Under the five-year lookback rule, any transactions in which items were given away or sold for less than their value within five years of trying to get Medi-Cal nursing home coverage could result in a delay in eligibility for benefits. The value of transferred assets divided by the average annual monthly cost of a nursing home determines how many months a senior will have to wait to become eligible for Medi-Cal-paid nursing care.
With 44.1 percent of people ending up in a nursing home at some point, planning ahead for this possible future is key to making sure money is available when you need it and to ensuring that spending down assets and squandering a legacy is not necessary.
When Should I Start with Medi-Cal Planning and How Does it Work?
Medi-Cal planning typically involves creating a trust, which is then funded with property and assets you wish to protect. You must ensure that the right type of trust is chosen and that all formalities are followed in terms of transferring property into the trust. A Los Angeles Medi-Cal planning attorney will help with the process of creating the trust and taking care of all the necessary steps for moving money and property into it.

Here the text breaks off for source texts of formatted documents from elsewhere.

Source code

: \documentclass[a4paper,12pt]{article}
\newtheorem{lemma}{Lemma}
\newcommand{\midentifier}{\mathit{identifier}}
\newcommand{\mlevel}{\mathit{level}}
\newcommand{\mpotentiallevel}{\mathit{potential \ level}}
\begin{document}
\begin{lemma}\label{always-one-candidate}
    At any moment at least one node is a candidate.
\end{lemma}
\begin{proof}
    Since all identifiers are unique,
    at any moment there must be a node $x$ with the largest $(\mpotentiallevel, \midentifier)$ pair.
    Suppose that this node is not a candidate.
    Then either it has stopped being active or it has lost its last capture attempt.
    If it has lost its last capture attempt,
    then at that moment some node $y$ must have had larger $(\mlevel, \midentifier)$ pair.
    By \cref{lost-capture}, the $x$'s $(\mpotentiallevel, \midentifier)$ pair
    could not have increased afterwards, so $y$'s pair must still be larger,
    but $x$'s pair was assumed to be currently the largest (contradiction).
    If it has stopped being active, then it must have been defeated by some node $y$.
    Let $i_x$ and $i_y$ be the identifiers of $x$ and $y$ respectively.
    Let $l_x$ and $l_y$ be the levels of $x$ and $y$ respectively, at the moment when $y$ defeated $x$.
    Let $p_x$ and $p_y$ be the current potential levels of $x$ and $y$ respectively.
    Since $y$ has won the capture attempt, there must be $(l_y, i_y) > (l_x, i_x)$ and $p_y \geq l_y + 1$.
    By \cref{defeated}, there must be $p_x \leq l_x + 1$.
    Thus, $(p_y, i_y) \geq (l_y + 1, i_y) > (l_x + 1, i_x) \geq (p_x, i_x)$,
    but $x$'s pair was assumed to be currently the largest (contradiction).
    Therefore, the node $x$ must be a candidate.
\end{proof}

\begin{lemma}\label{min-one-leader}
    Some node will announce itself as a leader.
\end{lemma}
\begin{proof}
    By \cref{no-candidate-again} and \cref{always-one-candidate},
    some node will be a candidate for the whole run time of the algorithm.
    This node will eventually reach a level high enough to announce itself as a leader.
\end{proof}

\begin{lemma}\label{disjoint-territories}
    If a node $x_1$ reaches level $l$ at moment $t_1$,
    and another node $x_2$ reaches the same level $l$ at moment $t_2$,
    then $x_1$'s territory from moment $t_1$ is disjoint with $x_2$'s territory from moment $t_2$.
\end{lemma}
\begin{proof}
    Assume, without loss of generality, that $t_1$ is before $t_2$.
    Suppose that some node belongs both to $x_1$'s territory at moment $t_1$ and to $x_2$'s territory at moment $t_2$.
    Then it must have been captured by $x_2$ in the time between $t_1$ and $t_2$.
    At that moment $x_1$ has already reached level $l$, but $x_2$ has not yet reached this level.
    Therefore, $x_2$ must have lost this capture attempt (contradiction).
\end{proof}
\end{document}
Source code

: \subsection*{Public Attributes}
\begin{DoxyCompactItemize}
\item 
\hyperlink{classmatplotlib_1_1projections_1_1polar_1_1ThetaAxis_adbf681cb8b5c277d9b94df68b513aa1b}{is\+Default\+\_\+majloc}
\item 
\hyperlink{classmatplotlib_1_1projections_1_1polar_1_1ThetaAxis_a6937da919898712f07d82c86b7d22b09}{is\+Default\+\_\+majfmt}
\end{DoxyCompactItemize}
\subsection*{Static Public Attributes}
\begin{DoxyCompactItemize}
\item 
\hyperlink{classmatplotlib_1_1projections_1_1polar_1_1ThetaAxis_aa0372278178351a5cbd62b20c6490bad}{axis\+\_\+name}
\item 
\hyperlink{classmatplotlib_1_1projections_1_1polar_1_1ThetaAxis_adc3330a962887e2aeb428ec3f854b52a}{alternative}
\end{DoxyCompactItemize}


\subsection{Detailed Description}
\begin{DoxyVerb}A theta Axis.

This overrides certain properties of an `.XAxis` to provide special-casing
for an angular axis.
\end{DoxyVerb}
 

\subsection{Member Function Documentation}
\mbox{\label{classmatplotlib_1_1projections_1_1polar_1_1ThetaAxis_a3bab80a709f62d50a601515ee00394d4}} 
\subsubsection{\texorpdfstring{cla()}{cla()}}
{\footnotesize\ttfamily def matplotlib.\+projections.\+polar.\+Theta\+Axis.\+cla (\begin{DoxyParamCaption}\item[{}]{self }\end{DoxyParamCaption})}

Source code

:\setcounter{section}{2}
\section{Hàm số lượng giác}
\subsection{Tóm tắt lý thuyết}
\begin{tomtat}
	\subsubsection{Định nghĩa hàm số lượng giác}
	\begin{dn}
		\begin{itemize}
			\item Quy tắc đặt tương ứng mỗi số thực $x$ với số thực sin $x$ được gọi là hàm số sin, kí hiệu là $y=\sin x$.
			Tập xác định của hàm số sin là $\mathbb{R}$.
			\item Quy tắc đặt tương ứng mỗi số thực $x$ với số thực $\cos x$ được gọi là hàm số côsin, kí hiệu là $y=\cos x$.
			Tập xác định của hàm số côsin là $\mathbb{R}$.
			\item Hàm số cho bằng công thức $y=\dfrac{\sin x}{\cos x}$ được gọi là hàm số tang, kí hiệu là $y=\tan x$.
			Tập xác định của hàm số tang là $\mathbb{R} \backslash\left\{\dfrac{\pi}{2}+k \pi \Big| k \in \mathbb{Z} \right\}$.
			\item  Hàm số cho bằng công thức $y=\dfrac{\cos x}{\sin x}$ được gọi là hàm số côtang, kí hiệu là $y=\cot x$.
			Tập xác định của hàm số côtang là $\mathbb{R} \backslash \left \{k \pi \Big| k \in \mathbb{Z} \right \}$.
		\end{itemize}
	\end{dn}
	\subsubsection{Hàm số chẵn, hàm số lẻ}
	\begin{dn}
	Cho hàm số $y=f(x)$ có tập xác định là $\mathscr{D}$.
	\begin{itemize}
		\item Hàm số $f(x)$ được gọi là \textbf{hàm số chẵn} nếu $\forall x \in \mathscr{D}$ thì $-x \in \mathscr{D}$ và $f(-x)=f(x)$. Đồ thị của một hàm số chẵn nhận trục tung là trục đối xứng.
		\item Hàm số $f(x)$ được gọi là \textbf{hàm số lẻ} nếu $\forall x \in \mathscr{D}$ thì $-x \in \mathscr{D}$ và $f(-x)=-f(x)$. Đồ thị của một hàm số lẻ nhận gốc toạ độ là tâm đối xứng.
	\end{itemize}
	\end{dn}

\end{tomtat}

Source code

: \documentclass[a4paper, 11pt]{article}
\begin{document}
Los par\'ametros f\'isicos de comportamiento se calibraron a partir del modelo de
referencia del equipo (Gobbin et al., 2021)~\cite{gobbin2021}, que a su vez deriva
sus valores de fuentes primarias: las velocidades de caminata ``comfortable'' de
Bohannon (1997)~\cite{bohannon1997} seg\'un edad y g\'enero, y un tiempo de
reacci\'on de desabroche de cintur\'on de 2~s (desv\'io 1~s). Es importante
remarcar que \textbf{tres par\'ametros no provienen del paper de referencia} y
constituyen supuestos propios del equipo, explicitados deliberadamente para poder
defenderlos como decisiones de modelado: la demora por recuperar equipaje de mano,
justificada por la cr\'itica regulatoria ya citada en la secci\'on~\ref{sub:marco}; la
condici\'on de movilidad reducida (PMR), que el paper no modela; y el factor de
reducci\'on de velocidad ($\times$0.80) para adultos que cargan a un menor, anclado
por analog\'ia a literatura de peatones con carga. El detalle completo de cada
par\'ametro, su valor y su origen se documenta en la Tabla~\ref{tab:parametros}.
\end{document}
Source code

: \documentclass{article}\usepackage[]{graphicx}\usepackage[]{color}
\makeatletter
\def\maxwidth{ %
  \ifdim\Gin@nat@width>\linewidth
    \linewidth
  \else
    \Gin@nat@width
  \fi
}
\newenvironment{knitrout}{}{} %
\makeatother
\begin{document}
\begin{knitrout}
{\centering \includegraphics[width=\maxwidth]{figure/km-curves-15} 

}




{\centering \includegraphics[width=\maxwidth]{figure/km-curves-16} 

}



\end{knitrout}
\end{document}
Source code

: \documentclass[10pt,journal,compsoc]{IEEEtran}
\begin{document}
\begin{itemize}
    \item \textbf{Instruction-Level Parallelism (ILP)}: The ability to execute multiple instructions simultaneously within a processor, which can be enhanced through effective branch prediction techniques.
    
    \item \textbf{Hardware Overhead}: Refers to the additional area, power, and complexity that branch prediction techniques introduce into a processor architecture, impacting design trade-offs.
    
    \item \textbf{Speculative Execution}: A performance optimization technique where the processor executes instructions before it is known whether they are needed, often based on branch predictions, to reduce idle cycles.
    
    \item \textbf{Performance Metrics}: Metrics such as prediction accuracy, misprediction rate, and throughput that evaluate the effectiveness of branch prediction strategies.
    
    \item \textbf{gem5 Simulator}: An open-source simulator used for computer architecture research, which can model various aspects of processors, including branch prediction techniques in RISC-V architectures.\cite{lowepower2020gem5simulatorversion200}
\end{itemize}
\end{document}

There may also be other approaches to Medi-Cal planning and some additional steps which you can take. For example, strategic gifts, spending on certain types of home improvements, and taking advantage of protections for spouses are all important ways to try to avoid losing money and property.
Whatever specific course of action you choose, you should start Medi-Cal planning when you have assets to protect but are still too young to need nursing home care. Creating a plan when you are younger gives you time to make transfers early so you don’t end up becoming temporarily disqualified for benefits due to the five-year look back period.